Allo stato delle informazioni attuali, non è possibile prevedere quale sarà l’esito delle decisioni della Commissione. I criteri di calcolo dell’output gap sono in discussione nelle sedi tecniche anche su impulso del Governo italiano. Per quanto riguarda il flusso di rifugiati, già lo scorso anno la Commissione ha riconosciuto che si tratta di un evento eccezionale, prevedendo l’esclusione delle relative spese per la parte corrispondente alla variazione rispetto all’anno precedente. La decisione per il 2017 non sembrerebbe riguardare pertanto la natura del fenomeno quanto l’entità dell’esclusione delle spese. Per il piano di prevenzione sismica, non vi sono precedenti di esclusione dagli aggiustamenti richiesti di spese destinate alla prevenzione. L’aumentata frequenza dei fenomeni sismici potrebbe corrispondere a una maggiore rischiosità in molte zone del Paese, rendendo necessari interventi di prevenzione straordinari.

 

Per quest’ultimo aspetto, vi sono alcune difficoltà nel collocare un piano straordinario di prevenzione in un quadro di eccezionalità ai fini delle regole europee. Lo spazio richiesto (0,2 punti percentuali di PIL) non comprende solo nuove risorse, ma anche l’impatto sui conti di misure adottate negli scorsi esercizi (già presenti nel bilancio a legislazione vigente) legate a più generali finalità di ristrutturazione del patrimonio immobiliare e all’efficienza energetica. Inoltre, la richiesta di esclusione per il solo 2017 non sembrerebbe coerente con la dimensione necessariamente pluriennale di un eventuale piano di prevenzione sismica.

 

Quanto alla dinamica del rapporto debito/PIL si allarga il divario tra il livello programmato dal Governo e il valore obiettivo per il rispetto della regola numerica (1,8 punti percentuali rispetto a un gap di 0,2 punti indicato dal DEF).

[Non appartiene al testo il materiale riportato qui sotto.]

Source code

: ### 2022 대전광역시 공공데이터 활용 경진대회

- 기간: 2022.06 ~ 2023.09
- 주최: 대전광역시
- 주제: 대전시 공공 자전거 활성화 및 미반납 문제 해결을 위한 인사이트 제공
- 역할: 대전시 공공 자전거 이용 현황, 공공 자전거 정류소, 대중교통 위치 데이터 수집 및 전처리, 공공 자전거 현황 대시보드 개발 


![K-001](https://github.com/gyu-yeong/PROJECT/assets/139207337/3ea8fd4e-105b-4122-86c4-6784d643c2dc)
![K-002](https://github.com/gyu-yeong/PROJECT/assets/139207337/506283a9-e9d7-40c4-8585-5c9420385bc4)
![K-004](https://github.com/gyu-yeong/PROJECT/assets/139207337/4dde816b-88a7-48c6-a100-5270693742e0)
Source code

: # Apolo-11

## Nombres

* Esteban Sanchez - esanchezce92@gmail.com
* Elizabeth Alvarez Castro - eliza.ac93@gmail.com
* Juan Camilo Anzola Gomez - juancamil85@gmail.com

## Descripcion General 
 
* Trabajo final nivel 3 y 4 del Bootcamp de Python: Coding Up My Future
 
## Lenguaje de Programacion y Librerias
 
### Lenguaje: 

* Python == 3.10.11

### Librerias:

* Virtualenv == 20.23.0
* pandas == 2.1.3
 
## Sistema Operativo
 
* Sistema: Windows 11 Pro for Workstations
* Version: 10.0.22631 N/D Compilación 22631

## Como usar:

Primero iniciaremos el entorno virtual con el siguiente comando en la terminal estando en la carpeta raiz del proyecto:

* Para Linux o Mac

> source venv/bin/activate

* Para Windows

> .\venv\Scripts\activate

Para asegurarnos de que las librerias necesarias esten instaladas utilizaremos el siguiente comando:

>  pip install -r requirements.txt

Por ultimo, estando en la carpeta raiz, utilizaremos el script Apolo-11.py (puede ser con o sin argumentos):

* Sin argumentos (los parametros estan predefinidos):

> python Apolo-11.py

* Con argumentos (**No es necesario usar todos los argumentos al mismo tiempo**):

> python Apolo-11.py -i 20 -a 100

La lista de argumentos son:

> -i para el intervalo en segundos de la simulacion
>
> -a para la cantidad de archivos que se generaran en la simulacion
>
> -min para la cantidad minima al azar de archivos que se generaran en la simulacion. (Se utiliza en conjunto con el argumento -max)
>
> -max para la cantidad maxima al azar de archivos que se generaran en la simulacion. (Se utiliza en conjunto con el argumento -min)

Le valutazioni di sostenibilità del debito svolte da UPB suggeriscono in ogni caso che, anche con ipotesi macroeconomiche meno favorevoli, gli obiettivi di finanza pubblica del DPB dovrebbero comunque garantire, con un livello relativamente elevato di probabilità, la discesa del rapporto debito/PIL nel medio termine a condizione che anche per gli anni successivi al 2019 siano mantenuti elevati avanzi primari.